*EXERCISE PROMPT*: Retype exactly the lines from the one holding "This will give" through the final line of the data, both included.
==== MATERIAL SUPPLIED
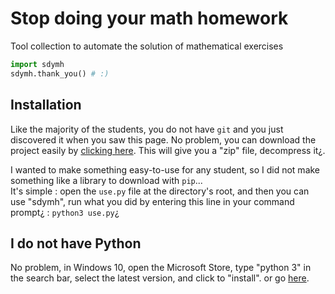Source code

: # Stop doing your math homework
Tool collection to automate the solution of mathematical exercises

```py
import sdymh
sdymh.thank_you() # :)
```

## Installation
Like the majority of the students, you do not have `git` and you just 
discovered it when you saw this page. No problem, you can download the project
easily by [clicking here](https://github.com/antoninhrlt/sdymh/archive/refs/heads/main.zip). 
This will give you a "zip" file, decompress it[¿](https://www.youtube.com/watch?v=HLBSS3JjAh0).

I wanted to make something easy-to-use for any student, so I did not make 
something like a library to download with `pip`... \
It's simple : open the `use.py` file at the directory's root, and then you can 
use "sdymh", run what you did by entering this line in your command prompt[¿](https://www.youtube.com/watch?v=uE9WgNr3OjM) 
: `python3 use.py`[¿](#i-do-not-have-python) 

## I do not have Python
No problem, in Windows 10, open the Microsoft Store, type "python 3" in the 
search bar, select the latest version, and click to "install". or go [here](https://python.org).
========
*OUTPUT*:
This will give you a "zip" file, decompress it[¿](https://www.youtube.com/watch?v=HLBSS3JjAh0).

I wanted to make something easy-to-use for any student, so I did not make 
something like a library to download with `pip`... \
It's simple : open the `use.py` file at the directory's root, and then you can 
use "sdymh", run what you did by entering this line in your command prompt[¿](https://www.youtube.com/watch?v=uE9WgNr3OjM) 
: `python3 use.py`[¿](#i-do-not-have-python) 

## I do not have Python
No problem, in Windows 10, open the Microsoft Store, type "python 3" in the 
search bar, select the latest version, and click to "install". or go [here](https://python.org).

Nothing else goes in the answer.